Sustainable use of papyrus saves wetlands and boosts income
The Mara Wetland in Tanzania is a swamp dominated by Papyrus (Cyperus papyrus) which provides a vast range of ecosystem services. In 2017, Birdlife International through the Sustainable use of critical wetlands in the Lake Victoria Basin project, supported two local conservation groups, the North Mara and South Mara Water Users Association to establish two Weavers Groups (Marasibora and Kwisaro Weavers Groups) in an effort to advance their skills and knowledge in the development of papyrus products, which provides them with an alternative source of income.
Papyrus has been used for centuries in many communities and historically by the Egyptians for making paper. The plant is synonymous with wetlands and water bodies, dominating the fringes of shallow water transition zones.
The Mara Wetland like other wetlands, is an important source of natural resources and habitat to a variety of fauna and flora. A number of plant species can be found thriving, the major ones being Cyperus papyrus and Typha domingensis.

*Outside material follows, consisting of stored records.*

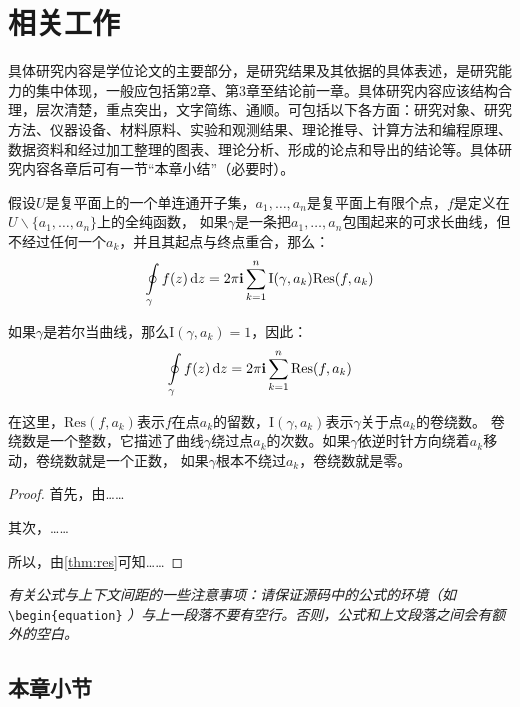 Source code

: 
\chapter{相关工作}

具体研究内容是学位论文的主要部分，是研究结果及其依据的具体表述，是研究能力的集中体现，一般应包括第2章、第3章至结论前一章。具体研究内容应该结构合理，层次清楚，重点突出，文字简练、通顺。可包括以下各方面：研究对象、研究方法、仪器设备、材料原料、实验和观测结果、理论推导、计算方法和编程原理、数据资料和经过加工整理的图表、理论分析、形成的论点和导出的结论等。具体研究内容各章后可有一节“本章小结”（必要时）。

\begin{them}[留数定理]
\label{thm:res}
  假设$U$是复平面上的一个单连通开子集，$a_1,\ldots,a_n$是复平面上有限个点，$f$是定义在$U\backslash \{a_1,\ldots,a_n\}$上的全纯函数，
  如果$\gamma$是一条把$a_1,\ldots,a_n$包围起来的可求长曲线，但不经过任何一个$a_k$，并且其起点与终点重合，那么：
  \begin{equation}
    \label{eq:res}
    \ointop_{\gamma}f(z)\,\mathrm{d}z = 2\pi\mathbf{i}\sum^n_{k=1}\mathrm{I}(\gamma,a_k)\mathrm{Res}(f,a_k)
  \end{equation}

  如果$\gamma$是若尔当曲线，那么$\mathrm{I}(\gamma, a_k)=1$，因此：
  \begin{equation}
    \label{eq:resthm}
    \ointop_{\gamma}f(z)\,\mathrm{d}z = 2\pi\mathbf{i}\sum^n_{k=1}\mathrm{Res}(f,a_k)
  \end{equation}

  在这里，$\mathrm{Res}(f, a_k)$表示$f$在点$a_k$的留数，$\mathrm{I}(\gamma,a_k)$表示$\gamma$关于点$a_k$的卷绕数。
  卷绕数是一个整数，它描述了曲线$\gamma$绕过点$a_k$的次数。如果$\gamma$依逆时针方向绕着$a_k$移动，卷绕数就是一个正数，
  如果$\gamma$根本不绕过$a_k$，卷绕数就是零。
\end{them}

\begin{proof}
  首先，由……

  其次，……

  所以，由\autoref{thm:res}可知……
  \qedhere
\end{proof}

\textit{有关公式与上下文间距的一些注意事项：请保证源码中的公式的环境（如}
\\ \verb|\begin{equation}|
  \textit{）与上一段落不要有空行。否则，公式和上文段落之间会有额外的空白。}


\section{本章小节}
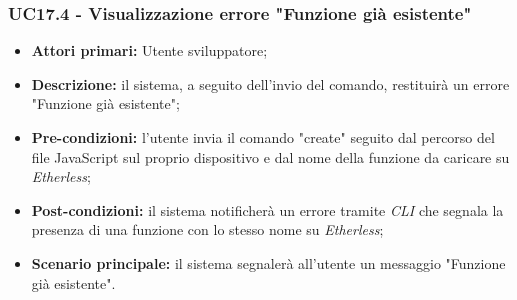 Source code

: \subsubsection{UC17.4 - Visualizzazione errore "Funzione già esistente"}
\begin{itemize}
	\item \textbf{Attori primari:} Utente sviluppatore;
	\item \textbf{Descrizione:} il sistema, a seguito dell'invio del comando, restituirà un errore "Funzione già esistente";
	\item \textbf{Pre-condizioni:}  l'utente invia il comando "create" seguito dal percorso del file JavaScript sul proprio dispositivo e dal nome della funzione da caricare su \textit{Etherless};
	\item \textbf{Post-condizioni:} il sistema notificherà un errore tramite \textit{CLI\glo} che segnala la presenza di una funzione con lo stesso nome su \textit{Etherless};
	\item \textbf{Scenario principale:} il sistema segnalerà all'utente un messaggio "Funzione già esistente".
\end{itemize} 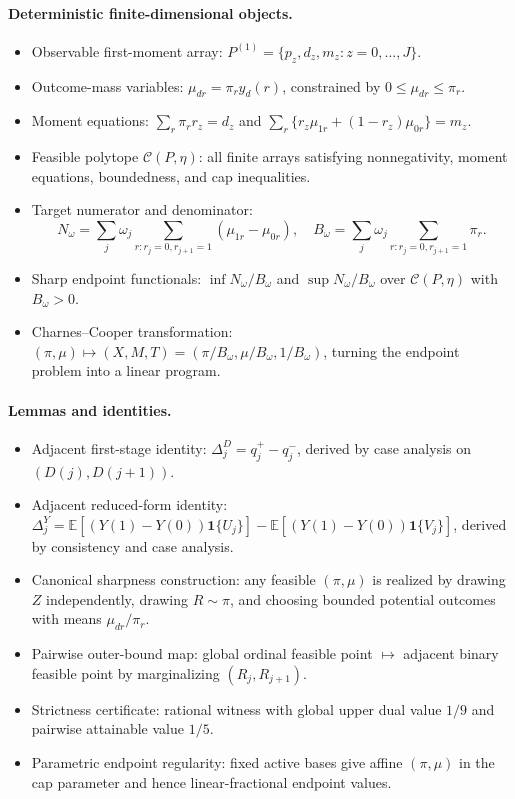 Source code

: \documentclass[11pt]{article}
\newcommand{\E}{\mathbb{E}}
\newcommand{\one}{\mathbf{1}}
\theoremstyle{definition}
\theoremstyle{plain}
\theoremstyle{remark}
\begin{document}
\paragraph{Deterministic finite-dimensional objects.}
\begin{itemize}[leftmargin=*]
\item Observable first-moment array:
\(P^{(1)}=\{p_z,d_z,m_z:z=0,\ldots,J\}\).
\item Outcome-mass variables:
\(\mu_{dr}=\pi_r y_d(r)\), constrained by \(0\le\mu_{dr}\le\pi_r\).
\item Moment equations:
\(\sum_r\pi_r r_z=d_z\) and
\(\sum_r\{r_z\mu_{1r}+(1-r_z)\mu_{0r}\}=m_z\).
\item Feasible polytope \(\mathcal C(P,\eta)\): all finite arrays satisfying
nonnegativity, moment equations, boundedness, and cap inequalities.
\item Target numerator and denominator:
\[
N_\omega=\sum_j\omega_j\sum_{r:r_j=0,r_{j+1}=1}(\mu_{1r}-\mu_{0r}),\quad
B_\omega=\sum_j\omega_j\sum_{r:r_j=0,r_{j+1}=1}\pi_r.
\]
\item Sharp endpoint functionals:
\(\inf N_\omega/B_\omega\) and \(\sup N_\omega/B_\omega\) over
\(\mathcal C(P,\eta)\) with \(B_\omega>0\).
\item Charnes--Cooper transformation:
\((\pi,\mu)\mapsto (X,M,T)=(\pi/B_\omega,\mu/B_\omega,1/B_\omega)\), turning
the endpoint problem into a linear program.
\end{itemize}

\paragraph{Lemmas and identities.}
\begin{itemize}[leftmargin=*]
\item Adjacent first-stage identity:
\(\Delta^D_j=q_j^+-q_j^-\), derived by case analysis on
\((D(j),D(j+1))\).
\item Adjacent reduced-form identity:
\(\Delta^Y_j=\E[(Y(1)-Y(0))\one\{U_j\}]
-\E[(Y(1)-Y(0))\one\{V_j\}]\), derived by consistency and case analysis.
\item Canonical sharpness construction: any feasible \((\pi,\mu)\) is realized
by drawing \(Z\) independently, drawing \(R\sim\pi\), and choosing bounded
potential outcomes with means \(\mu_{dr}/\pi_r\).
\item Pairwise outer-bound map: global ordinal feasible point
\(\mapsto\) adjacent binary feasible point by marginalizing
\((R_j,R_{j+1})\).
\item Strictness certificate: rational witness with global upper dual value
\(1/9\) and pairwise attainable value \(1/5\).
\item Parametric endpoint regularity: fixed active bases give affine
\((\pi,\mu)\) in the cap parameter and hence linear-fractional endpoint values.
\end{itemize}
\end{document}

The livelihood of the communities living around the wetland depends on various services provided by the wetland and the main social economic activities of the communities around the Mara Wetland include fishing and papyrus harvesting.
The majority of people involved in Papyrus harvesting around the Mara Wetland are women as they face the most difficulty of earning income in the community, owning neither livestock nor land for farming. Thus, papyrus harvesting provides one of the few sources of free accessible income to support their life and families. However, the fauna and flora in the Mara Wetlands face several threats from unsustainable land use practices such as illegal fishing and bush fires, leading to the massive destruction of the wetland’s biodiversity.
In order to protect the Mara Wetland's biodiversity and help the surrounding communities, BirdLife International is empowering the local community to employ better wetland management by empowering local communities to sustainably manage their wetland through the wise use of wetland resources and alternative agricultural and livelihood practices. Two local community groups have been formed and trained on how to improve their income through the production of papyrus products as an alternative livelihood source.
Six women and six men from the Weavers Group representatives attended a six day papyrus products development training at Kwisaro, Mara region in Tanzania. They were trained to produce more than 26 different papyrus products including serviette holders, wine holders, sofas, shelves and wine-holder-racks. Sustainable harvesting of raw papyrus was also illustrated.. The knowledge and skills acquired during the training have now been shared and transferred to 30 members of their. This traning has also raised the awareness of wonders of papyrus to the larger community.
In conclusion, this project has enhanced the community understanding on the benefits of papyrus as a product and increased the effort of communities to sustainably use papyrus in the Mara Wetlands. The project has a great promise for generating income that will improve livelihoods, as well as providing an incentive to protect and sustain the biodiversity of the Mara wetlands.